Data -
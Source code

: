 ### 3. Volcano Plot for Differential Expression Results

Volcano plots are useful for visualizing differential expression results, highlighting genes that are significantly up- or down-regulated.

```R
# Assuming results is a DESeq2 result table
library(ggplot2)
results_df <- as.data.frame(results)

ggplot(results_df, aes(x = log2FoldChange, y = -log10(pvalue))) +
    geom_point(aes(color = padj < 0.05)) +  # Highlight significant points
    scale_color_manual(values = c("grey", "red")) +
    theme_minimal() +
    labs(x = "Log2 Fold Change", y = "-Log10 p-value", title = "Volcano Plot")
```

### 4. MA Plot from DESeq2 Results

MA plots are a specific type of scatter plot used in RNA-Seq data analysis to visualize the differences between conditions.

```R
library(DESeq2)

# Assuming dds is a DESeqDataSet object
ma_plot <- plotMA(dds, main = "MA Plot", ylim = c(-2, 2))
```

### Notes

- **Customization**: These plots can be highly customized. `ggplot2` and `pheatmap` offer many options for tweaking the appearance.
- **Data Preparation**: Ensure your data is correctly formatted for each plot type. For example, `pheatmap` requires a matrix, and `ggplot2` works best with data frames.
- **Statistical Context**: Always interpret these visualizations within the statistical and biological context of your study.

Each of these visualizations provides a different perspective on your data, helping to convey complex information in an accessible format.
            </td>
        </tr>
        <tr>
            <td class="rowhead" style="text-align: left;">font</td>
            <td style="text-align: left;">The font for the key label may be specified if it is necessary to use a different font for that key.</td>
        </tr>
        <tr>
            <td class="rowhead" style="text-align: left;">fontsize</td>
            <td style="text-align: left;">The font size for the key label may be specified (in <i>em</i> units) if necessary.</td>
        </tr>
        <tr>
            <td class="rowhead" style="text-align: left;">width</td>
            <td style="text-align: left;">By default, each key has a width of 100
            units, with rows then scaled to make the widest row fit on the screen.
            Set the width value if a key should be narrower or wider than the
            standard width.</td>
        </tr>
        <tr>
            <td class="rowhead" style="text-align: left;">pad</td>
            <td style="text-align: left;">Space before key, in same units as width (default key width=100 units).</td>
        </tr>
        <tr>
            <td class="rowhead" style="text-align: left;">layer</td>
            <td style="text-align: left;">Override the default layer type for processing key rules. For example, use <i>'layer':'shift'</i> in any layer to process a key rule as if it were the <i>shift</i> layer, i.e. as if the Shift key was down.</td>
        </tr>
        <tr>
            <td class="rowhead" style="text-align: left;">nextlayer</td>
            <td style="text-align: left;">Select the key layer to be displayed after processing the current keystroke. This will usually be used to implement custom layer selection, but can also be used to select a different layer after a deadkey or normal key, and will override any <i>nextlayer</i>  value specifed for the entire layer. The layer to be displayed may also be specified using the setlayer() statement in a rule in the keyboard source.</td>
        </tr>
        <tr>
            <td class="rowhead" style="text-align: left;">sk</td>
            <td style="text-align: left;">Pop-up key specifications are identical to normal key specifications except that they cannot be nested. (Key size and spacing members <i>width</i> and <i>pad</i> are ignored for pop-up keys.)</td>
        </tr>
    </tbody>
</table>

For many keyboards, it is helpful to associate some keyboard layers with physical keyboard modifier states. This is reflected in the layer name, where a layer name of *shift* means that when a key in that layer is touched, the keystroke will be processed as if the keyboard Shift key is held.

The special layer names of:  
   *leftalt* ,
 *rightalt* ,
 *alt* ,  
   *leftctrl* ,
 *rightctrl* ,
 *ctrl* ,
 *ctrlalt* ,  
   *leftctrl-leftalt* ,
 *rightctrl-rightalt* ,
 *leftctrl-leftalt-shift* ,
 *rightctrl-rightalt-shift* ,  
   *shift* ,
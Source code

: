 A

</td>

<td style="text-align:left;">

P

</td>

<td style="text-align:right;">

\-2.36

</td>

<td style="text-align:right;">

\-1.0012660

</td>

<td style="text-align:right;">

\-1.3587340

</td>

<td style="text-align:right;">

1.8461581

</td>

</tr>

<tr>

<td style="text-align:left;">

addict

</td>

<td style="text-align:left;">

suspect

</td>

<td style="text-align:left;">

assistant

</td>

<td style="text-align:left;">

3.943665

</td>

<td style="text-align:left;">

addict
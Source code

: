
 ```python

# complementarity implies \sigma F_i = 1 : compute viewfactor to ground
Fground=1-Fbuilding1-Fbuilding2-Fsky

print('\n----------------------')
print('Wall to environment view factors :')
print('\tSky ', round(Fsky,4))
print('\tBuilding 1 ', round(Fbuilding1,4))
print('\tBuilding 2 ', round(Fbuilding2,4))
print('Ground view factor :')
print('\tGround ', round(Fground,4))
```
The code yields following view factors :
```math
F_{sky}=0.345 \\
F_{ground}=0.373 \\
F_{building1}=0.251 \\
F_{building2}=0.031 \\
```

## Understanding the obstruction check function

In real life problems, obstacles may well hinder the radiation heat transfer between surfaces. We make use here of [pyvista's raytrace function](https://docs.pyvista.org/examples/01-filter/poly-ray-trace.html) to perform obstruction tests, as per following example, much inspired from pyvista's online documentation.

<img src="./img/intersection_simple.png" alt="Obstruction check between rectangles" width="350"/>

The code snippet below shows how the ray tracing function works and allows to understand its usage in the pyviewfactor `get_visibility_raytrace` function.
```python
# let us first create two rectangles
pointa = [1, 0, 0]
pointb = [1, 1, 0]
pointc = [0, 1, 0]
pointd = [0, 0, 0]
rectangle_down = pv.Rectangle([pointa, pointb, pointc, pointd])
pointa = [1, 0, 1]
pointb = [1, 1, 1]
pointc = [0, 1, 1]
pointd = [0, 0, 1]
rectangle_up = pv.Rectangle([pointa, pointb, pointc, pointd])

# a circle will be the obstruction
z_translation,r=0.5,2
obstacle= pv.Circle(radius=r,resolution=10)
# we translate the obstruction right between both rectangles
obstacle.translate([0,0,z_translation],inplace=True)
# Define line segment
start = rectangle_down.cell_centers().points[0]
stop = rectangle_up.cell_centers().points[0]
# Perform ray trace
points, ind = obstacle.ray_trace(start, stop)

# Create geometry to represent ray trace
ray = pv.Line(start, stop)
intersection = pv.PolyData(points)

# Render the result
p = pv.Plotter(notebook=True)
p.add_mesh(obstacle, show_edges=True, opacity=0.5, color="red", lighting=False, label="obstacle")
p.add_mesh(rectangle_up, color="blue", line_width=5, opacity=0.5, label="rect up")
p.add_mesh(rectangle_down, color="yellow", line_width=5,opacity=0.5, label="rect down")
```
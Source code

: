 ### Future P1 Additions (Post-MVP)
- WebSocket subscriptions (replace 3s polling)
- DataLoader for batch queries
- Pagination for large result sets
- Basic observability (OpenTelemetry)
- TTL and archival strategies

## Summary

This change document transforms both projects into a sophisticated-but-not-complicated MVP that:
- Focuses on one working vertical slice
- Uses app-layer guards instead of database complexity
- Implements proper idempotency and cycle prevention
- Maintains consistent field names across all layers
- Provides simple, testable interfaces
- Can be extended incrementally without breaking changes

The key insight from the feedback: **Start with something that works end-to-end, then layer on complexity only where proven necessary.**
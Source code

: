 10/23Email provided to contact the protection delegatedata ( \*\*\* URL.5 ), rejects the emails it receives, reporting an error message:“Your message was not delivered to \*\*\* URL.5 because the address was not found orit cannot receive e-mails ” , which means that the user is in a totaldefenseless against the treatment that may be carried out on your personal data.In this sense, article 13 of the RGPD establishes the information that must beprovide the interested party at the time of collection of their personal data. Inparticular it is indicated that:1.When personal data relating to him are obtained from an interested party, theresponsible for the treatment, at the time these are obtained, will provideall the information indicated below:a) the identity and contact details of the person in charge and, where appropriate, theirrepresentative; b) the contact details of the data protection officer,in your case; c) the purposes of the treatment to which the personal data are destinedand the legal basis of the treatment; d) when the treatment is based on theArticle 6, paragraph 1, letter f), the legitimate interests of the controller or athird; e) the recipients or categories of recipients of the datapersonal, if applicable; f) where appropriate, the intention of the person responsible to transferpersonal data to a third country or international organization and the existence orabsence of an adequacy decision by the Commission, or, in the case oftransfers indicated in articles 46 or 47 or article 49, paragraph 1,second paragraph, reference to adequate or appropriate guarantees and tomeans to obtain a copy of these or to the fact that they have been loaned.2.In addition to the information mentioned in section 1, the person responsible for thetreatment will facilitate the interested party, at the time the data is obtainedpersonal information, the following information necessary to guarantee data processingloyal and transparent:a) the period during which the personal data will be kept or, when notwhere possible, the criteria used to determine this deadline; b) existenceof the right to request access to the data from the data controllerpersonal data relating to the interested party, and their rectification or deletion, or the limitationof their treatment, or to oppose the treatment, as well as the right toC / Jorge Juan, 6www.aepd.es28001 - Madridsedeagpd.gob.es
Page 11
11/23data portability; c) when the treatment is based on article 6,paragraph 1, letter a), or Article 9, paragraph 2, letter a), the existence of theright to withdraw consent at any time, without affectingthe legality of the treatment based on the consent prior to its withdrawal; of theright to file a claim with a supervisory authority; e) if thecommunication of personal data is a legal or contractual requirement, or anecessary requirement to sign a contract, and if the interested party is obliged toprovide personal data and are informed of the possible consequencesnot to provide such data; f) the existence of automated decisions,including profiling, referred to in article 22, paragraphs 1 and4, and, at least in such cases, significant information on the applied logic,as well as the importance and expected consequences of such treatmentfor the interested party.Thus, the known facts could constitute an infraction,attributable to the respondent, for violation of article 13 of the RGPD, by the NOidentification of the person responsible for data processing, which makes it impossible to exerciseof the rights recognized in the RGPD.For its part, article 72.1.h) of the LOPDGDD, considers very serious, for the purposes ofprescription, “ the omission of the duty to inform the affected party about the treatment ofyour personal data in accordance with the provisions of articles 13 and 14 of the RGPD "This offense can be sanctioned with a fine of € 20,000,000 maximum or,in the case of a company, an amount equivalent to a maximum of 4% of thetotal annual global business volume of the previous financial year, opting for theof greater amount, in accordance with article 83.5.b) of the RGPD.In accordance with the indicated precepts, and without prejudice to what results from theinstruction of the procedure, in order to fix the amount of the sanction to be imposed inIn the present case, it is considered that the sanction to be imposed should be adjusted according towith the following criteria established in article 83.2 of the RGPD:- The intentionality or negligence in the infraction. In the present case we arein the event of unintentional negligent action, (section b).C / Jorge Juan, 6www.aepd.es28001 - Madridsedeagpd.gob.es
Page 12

Your task -
Report all lines above with "rowhead".

Output -
            <td class="rowhead" style="text-align: left;">font</td>
            <td class="rowhead" style="text-align: left;">fontsize</td>
            <td class="rowhead" style="text-align: left;">width</td>
            <td class="rowhead" style="text-align: left;">pad</td>
            <td class="rowhead" style="text-align: left;">layer</td>
            <td class="rowhead" style="text-align: left;">nextlayer</td>
            <td class="rowhead" style="text-align: left;">sk</td>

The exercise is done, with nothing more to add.